Showing posts with label Keyensian. Show all posts
Showing posts with label Keyensian. Show all posts

Monday, January 11, 2010

CUT TAXES NOW!!

December’s jobs report was not good. With the unemployment rate still stagnate at 10%, the economy is still sputtering. A number of labor economists point to the real unemployment rate sitting at 17% to 20% when you include discouraged workers and the under-employed.


To add to this weak situation, larger firms like United Parcel Service (UPS) have announced significant layoffs forthcoming. UPS can be considered an indicator of how well the economy it doing. If package shipments are up it’s a good sign that the economy is improving or robust. Currently, it does not look good.

The Keynesians in power seek to push through another stimulus package. President Obama is emphasizing “green jobs” as part of that package. The first stimulus did not work very well. What makes them think a second one will? It won’t.

In order to effectively stimulate the economy, CUT TAXES NOW!

To those who will argue that a tax cutting policy will only add to the deficit, phooey. Perhaps in the short run that might be the case, but in the long run the revenues will increase as job growth and income growth rise as a result of significant tax cuts.

Tax cuts worked during the Kennedy administration in the 1960’s. They worked during the Reagan administration in the 1980’s. They worked during the Clinton administration during the 1990’s. Even the Bush tax cuts helped an economy mired in recession at the start of this century.

Four simple tax cuts are urgently needed now.

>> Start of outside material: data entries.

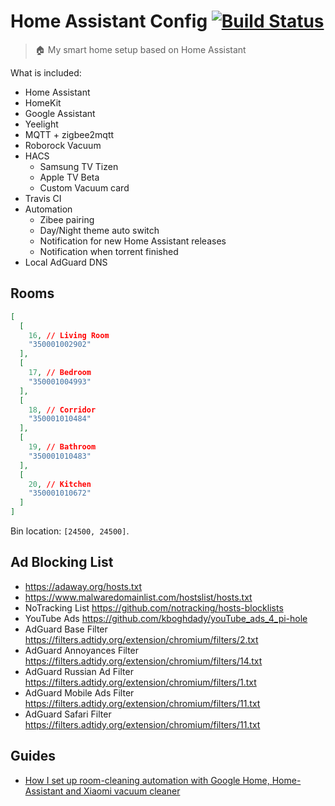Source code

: # Home Assistant Config [![Build Status][travis-img]][travis-ci]

> 🏠 My smart home setup based on Home Assistant

What is included:

- Home Assistant
- HomeKit
- Google Assistant
- Yeelight
- MQTT + zigbee2mqtt
- Roborock Vacuum
- HACS
  - Samsung TV Tizen
  - Apple TV Beta
  - Custom Vacuum card
- Travis CI
- Automation
  - Zibee pairing
  - Day/Night theme auto switch
  - Notification for new Home Assistant releases
  - Notification when torrent finished
- Local AdGuard DNS

## Rooms

```json
[
  [
    16, // Living Room
    "350001002902"
  ],
  [
    17, // Bedroom
    "350001004993"
  ],
  [
    18, // Corridor
    "350001010484"
  ],
  [
    19, // Bathroom
    "350001010483"
  ],
  [
    20, // Kitchen
    "350001010672"
  ]
]
```

Bin location: `[24500, 24500]`.

## Ad Blocking List

* https://adaway.org/hosts.txt
* https://www.malwaredomainlist.com/hostslist/hosts.txt
* NoTracking List https://github.com/notracking/hosts-blocklists
* YouTube Ads https://github.com/kboghdady/youTube_ads_4_pi-hole
* AdGuard Base Filter https://filters.adtidy.org/extension/chromium/filters/2.txt
* AdGuard Annoyances Filter https://filters.adtidy.org/extension/chromium/filters/14.txt
* AdGuard Russian Ad Filter https://filters.adtidy.org/extension/chromium/filters/1.txt
* AdGuard Mobile Ads Filter https://filters.adtidy.org/extension/chromium/filters/11.txt
* AdGuard Safari Filter https://filters.adtidy.org/extension/chromium/filters/11.txt

## Guides

* [How I set up room-cleaning automation with Google Home, Home-Assistant and Xiaomi vacuum cleaner](
https://hackernoon.com/how-i-set-up-room-cleaning-automation-with-google-home-home-assistant-and-xiaomi-vacuum-cleaner-9149e0267e6d)

<!-- References -->

[travis-ci]: https://travis-ci.org/denysdovhan/home-assistant-config
[travis-img]: https://img.shields.io/travis/denysdovhan/home-assistant-config.svg?style=flat-square
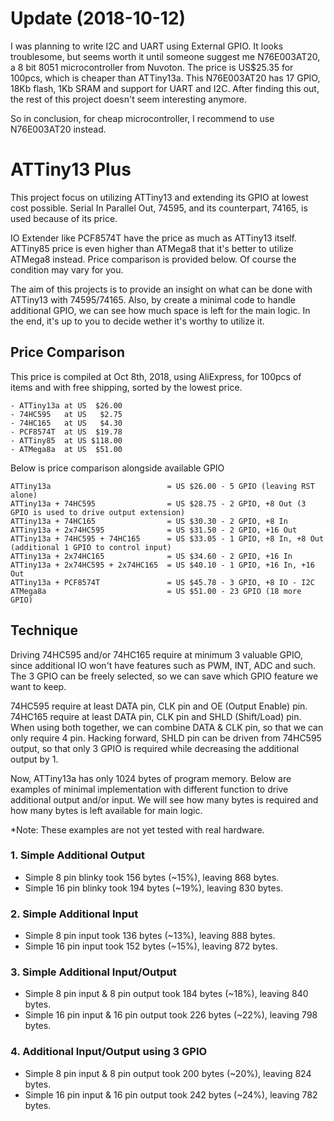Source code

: # Update (2018-10-12)

I was planning to write I2C and UART using External GPIO. It looks troublesome, but seems worth it until someone suggest me N76E003AT20, a 8 bit 8051 microcontroller from Nuvoton. The price is US$25.35 for 100pcs, which is cheaper than ATTiny13a. This N76E003AT20 has 17 GPIO, 18Kb flash, 1Kb SRAM and support for UART and I2C. After finding this out, the rest of this project doesn't seem interesting anymore.

So in conclusion, for cheap microcontroller, I recommend to use N76E003AT20 instead.

# ATTiny13 Plus

This project focus on utilizing ATTiny13 and extending its GPIO at lowest cost possible.
Serial In Parallel Out, 74595, and its counterpart, 74165, is used because of its price.

IO Extender like PCF8574T have the price as much as ATTiny13 itself.
ATTiny85 price is even higher than ATMega8 that it's better to utilize ATMega8 instead.
Price comparison is provided below.
Of course the condition may vary for you.

The aim of this projects is to provide an insight on what can be done with ATTiny13 with 74595/74165.
Also, by create a minimal code to handle additional GPIO, we can see how much space is left for the main logic.
In the end, it's up to you to decide wether it's worthy to utilize it.

## Price Comparison

This price is compiled at Oct 8th, 2018, using AliExpress, for 100pcs of items and with free shipping, sorted by the lowest price.
```
- ATTiny13a at US  $26.00
- 74HC595   at US   $2.75
- 74HC165   at US   $4.30
- PCF8574T  at US  $19.78
- ATTiny85  at US $118.00
- ATMega8a  at US  $51.00
```

Below is price comparison alongside available GPIO
```
ATTiny13a                          = US $26.00 - 5 GPIO (leaving RST alone)
ATTiny13a + 74HC595                = US $28.75 - 2 GPIO, +8 Out (3 GPIO is used to drive output extension)
ATTiny13a + 74HC165                = US $30.30 - 2 GPIO, +8 In
ATTiny13a + 2x74HC595              = US $31.50 - 2 GPIO, +16 Out
ATTiny13a + 74HC595 + 74HC165      = US $33.05 - 1 GPIO, +8 In, +8 Out (additional 1 GPIO to control input)
ATTiny13a + 2x74HC165              = US $34.60 - 2 GPIO, +16 In
ATTiny13a + 2x74HC595 + 2x74HC165  = US $40.10 - 1 GPIO, +16 In, +16 Out
ATTiny13a + PCF8574T               = US $45.78 - 3 GPIO, +8 IO - I2C
ATMega8a                           = US $51.00 - 23 GPIO (18 more GPIO)
```

## Technique

Driving 74HC595 and/or 74HC165 require at minimum 3 valuable GPIO, since additional IO won't have features such as PWM, INT, ADC and such.
The 3 GPIO can be freely selected, so we can save which GPIO feature we want to keep.

74HC595 require at least DATA pin, CLK pin and OE (Output Enable) pin.
74HC165 require at least DATA pin, CLK pin and SHLD (Shift/Load) pin.
When using both together, we can combine DATA & CLK pin, so that we can only require 4 pin.
Hacking forward, SHLD pin can be driven from 74HC595 output, so that only 3 GPIO is required while decreasing the additional output by 1.

Now, ATTiny13a has only 1024 bytes of program memory.
Below are examples of minimal implementation with different function to drive additional output and/or input.
We will see how many bytes is required and how many bytes is left available for main logic.

*Note: These examples are not yet tested with real hardware.

### 1. Simple Additional Output
- Simple 8 pin blinky took 156 bytes (~15%), leaving 868 bytes.
- Simple 16 pin blinky took 194 bytes (~19%), leaving 830 bytes.

### 2. Simple Additional Input
- Simple 8 pin input took 136 bytes (~13%), leaving 888 bytes.
- Simple 16 pin input took 152 bytes (~15%), leaving 872 bytes.

### 3. Simple Additional Input/Output
- Simple 8 pin input & 8 pin output took 184 bytes (~18%), leaving 840 bytes.
- Simple 16 pin input & 16 pin output took 226 bytes (~22%), leaving 798 bytes.

### 4. Additional Input/Output using 3 GPIO
- Simple 8 pin input & 8 pin output took 200 bytes (~20%), leaving 824 bytes.
- Simple 16 pin input & 16 pin output took 242 bytes (~24%), leaving 782 bytes.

1. Cut the payroll tax (FICA) to 5%. Employees have this tax taken out of their paycheck. A cut would put more money in their pocket for saving and spending. Employers pay this amount too. A cut would free up more cash for their business operations.

2. Spread the Marginal Tax rates for the Federal Income Tax. Make the adjustment retroactive to January 1, 2010 allowing for more take home pay. The rates should be adjusted as follows:

Rate-- Single Income-- Married Income
10%-- Up to 20,000---- Up to 40,000
15%-- 20K to 45,000-- 40K to 90,000
20%-- 45K to 90,000-- 90K to 180,000
25%-- 90K to 180,000- 180K to 360,000
30%-- 180K and UP--- 360K and UP

3. Cut the Capital Gains Tax to 10%

4. Reduce taxes across the board for small business owners.

All of these tax cuts taken together will provide plenty of capital to get the economy rolling again. Spending will not. It is through economic growth and income growth that produce the revenue stream to retire government debt. The alternative would be the Keynesian exacta of Death through Taxes.